Kan Yan <kyan@xxxxxxxxxx> · Tue, 12 Nov 2019 18:27:02 -0800

Thanks for the review. I will pick up your new patches and give it a
try tomorrow.

> Why is this setting sta and device limits to the same value?

local->aql_txq_limit_low is not the per device limit, but the default
txq_limit for all STAs. Individual stations can be configured with
non-default value via debugfs entry
"netdev:interface_name_x/stations/mac_addr_x/airtime". "aql_threshold"
is the device limit for switching between the lower and higher per
station queue limit.

> Also, are you sure we won't risk write tearing when writing 32-bit
> values without locking on some architectures?

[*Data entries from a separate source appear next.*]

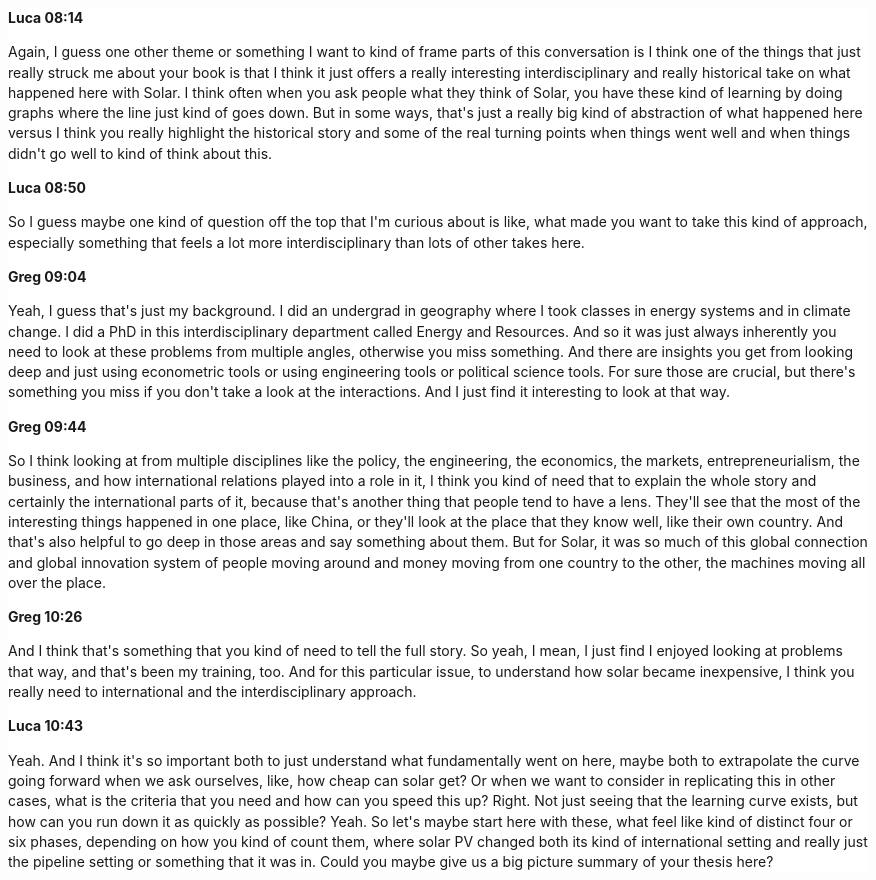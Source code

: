 **Luca 08:14**

Again, I guess one other theme or something I want to kind of frame parts of this conversation is I think one of the things that just really struck me about your book is that I think it just offers a really interesting interdisciplinary and really historical take on what happened here with Solar. I think often when you ask people what they think of Solar, you have these kind of learning by doing graphs where the line just kind of goes down. But in some ways, that's just a really big kind of abstraction of what happened here versus I think you really highlight the historical story and some of the real turning points when things went well and when things didn't go well to kind of think about this. 

**Luca 08:50**

So I guess maybe one kind of question off the top that I'm curious about is like, what made you want to take this kind of approach, especially something that feels a lot more interdisciplinary than lots of other takes here. 

**Greg 09:04**

Yeah, I guess that's just my background. I did an undergrad in geography where I took classes in energy systems and in climate change. I did a PhD in this interdisciplinary department called Energy and Resources. And so it was just always inherently you need to look at these problems from multiple angles, otherwise you miss something. And there are insights you get from looking deep and just using econometric tools or using engineering tools or political science tools. For sure those are crucial, but there's something you miss if you don't take a look at the interactions. And I just find it interesting to look at that way. 

**Greg 09:44**

So I think looking at from multiple disciplines like the policy, the engineering, the economics, the markets, entrepreneurialism, the business, and how international relations played into a role in it, I think you kind of need that to explain the whole story and certainly the international parts of it, because that's another thing that people tend to have a lens. They'll see that the most of the interesting things happened in one place, like China, or they'll look at the place that they know well, like their own country. And that's also helpful to go deep in those areas and say something about them. But for Solar, it was so much of this global connection and global innovation system of people moving around and money moving from one country to the other, the machines moving all over the place. 

**Greg 10:26**

And I think that's something that you kind of need to tell the full story. So yeah, I mean, I just find I enjoyed looking at problems that way, and that's been my training, too. And for this particular issue, to understand how solar became inexpensive, I think you really need to international and the interdisciplinary approach. 

**Luca 10:43**

Yeah. And I think it's so important both to just understand what fundamentally went on here, maybe both to extrapolate the curve going forward when we ask ourselves, like, how cheap can solar get? Or when we want to consider in replicating this in other cases, what is the criteria that you need and how can you speed this up? Right. Not just seeing that the learning curve exists, but how can you run down it as quickly as possible? Yeah. So let's maybe start here with these, what feel like kind of distinct four or six phases, depending on how you kind of count them, where solar PV changed both its kind of international setting and really just the pipeline setting or something that it was in. Could you maybe give us a big picture summary of your thesis here?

Does mac80211 ever runs in any 16-bit architectures? Even in an
architecture that write to 32-bit value is not atomic, I don't think
there is any side-effect for queue limit get wrong transiently in rare
occasions. Besides, the practical value of those queue limits should
always fit into 16 bits.

> I don't think this is right; another thread could do atomic_inc()
> between the atomic_read() and atomic_set() here, in which case this
> would clobber the other value.
> I think to get this right the logic would need to be something like
> this:
> retry:
>   old = atomic_read(&sta->airtime[ac].aql_tx_pending);
>   if (warn_once(tx_airtime > old))
>      new = 0;
>   else
>      new = old - tx_airtime;
>   if (atomic_cmpxchg(&sta->airtime[ac].aql_tx_pending, old, new) != old)
>      goto retry;
> (or use an equivalent do/while).

That's indeed not right. However, if a potential aql_tx_pending
underflow case is detected here (It should never happen), reset it to
0 maybe not the best remedy anyway. I think it is better  just
WARN_ONCE() and skip updating aql_tx_pending all together, so the
retry or loop can be avoided here. What do you think?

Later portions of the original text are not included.